I was the first person to own the SUN outright and the first thing I did was liquidate the corporation. The SUN became a privately owned concern at that point. About the time this was happening I sold the Taylor paper to Henry Fox and disposed of the Elgin paper to a fellow named Hunt.
The SUN was a strong paper when I bought it. It had a circulation of 3,000, was democratic to the core and just wild about then Senator Lyndon B. Johnson who had shown his admiration and affection for Editor Sharpe in many ways. That Sharpe would have supported LBJ was a bit strange because in virtually every other aspect the SUN was a conservative newspaper and had been since its origination.

Mrs. Scarbrough and I have now published the SUN for 27 years and we have seen many changes here. Southwestern University, a main-stay of the local cultural and economic structure, has been virtually rebuilt. Of the buildings now standing, only two were there when I returned to Georgetown. Many old business establishments, long patronized and cherished by local folk have vanished from the scene; Many citizens now would not even recognize the names -- Hoffman and Son, Ben Neuman's, Stromberg Hoffman, Braun Motor Company, Freund Motor Company, Giddings Grocery, Farmer's State Bank, Belford Lumber Company, Lundblad Hardware, Buchholz Variety, Cooper's Corner Drug, The Toggery, the list goes on and on.

But many have endured, such as Atkin Furniture Company, Jones Auto Supply, First National Bank, Citizens State Bank — an outgrowth of Farmers State Bank, Hodges Drug Store, Gold's Dept. Store, Georgetown Hospital and Clinic, Hendersons, Three Way Grain, and others, although the list is growing smaller.

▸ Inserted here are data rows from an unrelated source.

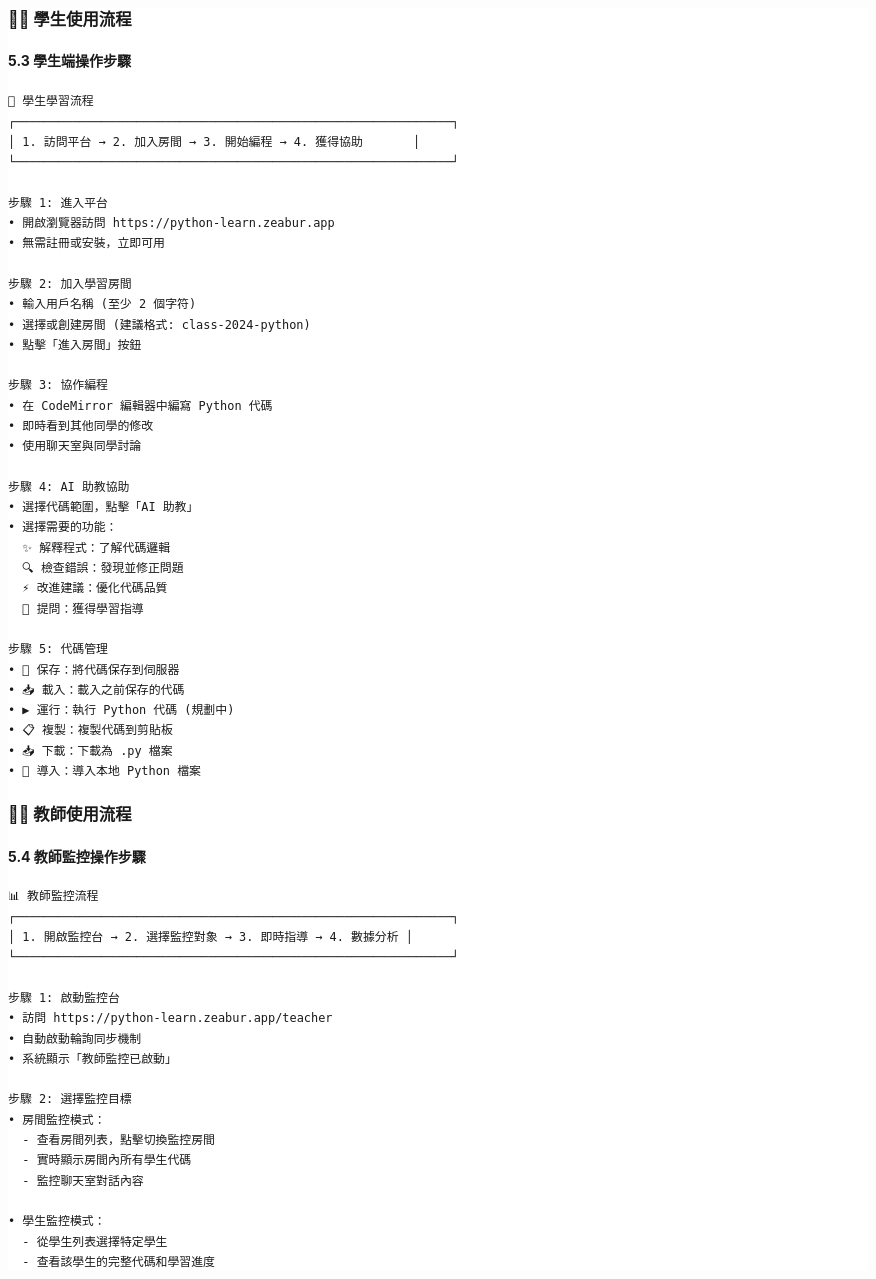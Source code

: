 ### 👨‍🎓 學生使用流程

#### 5.3 學生端操作步驟
```
📝 學生學習流程
┌─────────────────────────────────────────────────────────────┐
│ 1. 訪問平台 → 2. 加入房間 → 3. 開始編程 → 4. 獲得協助       │
└─────────────────────────────────────────────────────────────┘

步驟 1: 進入平台
• 開啟瀏覽器訪問 https://python-learn.zeabur.app
• 無需註冊或安裝，立即可用

步驟 2: 加入學習房間  
• 輸入用戶名稱 (至少 2 個字符)
• 選擇或創建房間 (建議格式: class-2024-python)
• 點擊「進入房間」按鈕

步驟 3: 協作編程
• 在 CodeMirror 編輯器中編寫 Python 代碼
• 即時看到其他同學的修改
• 使用聊天室與同學討論

步驟 4: AI 助教協助
• 選擇代碼範圍，點擊「AI 助教」
• 選擇需要的功能：
  ✨ 解釋程式：了解代碼邏輯
  🔍 檢查錯誤：發現並修正問題  
  ⚡ 改進建議：優化代碼品質
  💬 提問：獲得學習指導

步驟 5: 代碼管理
• 💾 保存：將代碼保存到伺服器
• 📥 載入：載入之前保存的代碼
• ▶️ 運行：執行 Python 代碼 (規劃中)
• 📋 複製：複製代碼到剪貼板
• 📥 下載：下載為 .py 檔案
• 📁 導入：導入本地 Python 檔案
```

### 👨‍🏫 教師使用流程

#### 5.4 教師監控操作步驟
```
📊 教師監控流程  
┌─────────────────────────────────────────────────────────────┐
│ 1. 開啟監控台 → 2. 選擇監控對象 → 3. 即時指導 → 4. 數據分析 │
└─────────────────────────────────────────────────────────────┘

步驟 1: 啟動監控台
• 訪問 https://python-learn.zeabur.app/teacher
• 自動啟動輪詢同步機制
• 系統顯示「教師監控已啟動」

步驟 2: 選擇監控目標
• 房間監控模式：
  - 查看房間列表，點擊切換監控房間
  - 實時顯示房間內所有學生代碼
  - 監控聊天室對話內容

• 學生監控模式：
  - 從學生列表選擇特定學生
  - 查看該學生的完整代碼和學習進度
```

The most notable change in the SUN under the present ownership came nearly a decade ago when the paper "went offset", a revolutionary process in printing that permits the reproduction of pictures with a clarity not possible under the old "hot type" process. From linotypes the paper went to photosetters, from a Slow, 3000 per hour press limited to 8 pages, to a 16 page press that runs 15,000 per hours. Also a Sunday paper, The Sunday SUN, was begun 1 year ago and at this date appears firmly established.
Circulation of the Sun is now above 5000. Our present pressrun is 5350, reflecting Georgetown's continued growth.

Since 1877 the SUN had done "job" printing and during the past fifteen years had purchased considerable expensive printing equipment, establishing a flourishing department operating as a second establishment called Heritage Printers. In 1974 this firm was sold to Mr. and Mrs. John King. King is also managing editor of the SUN and Sunday SUN.

Under the current ownership the paper has won many state and regional awards — for editorials, columns, public service, feature writing, creative advertising, appearance and news writing.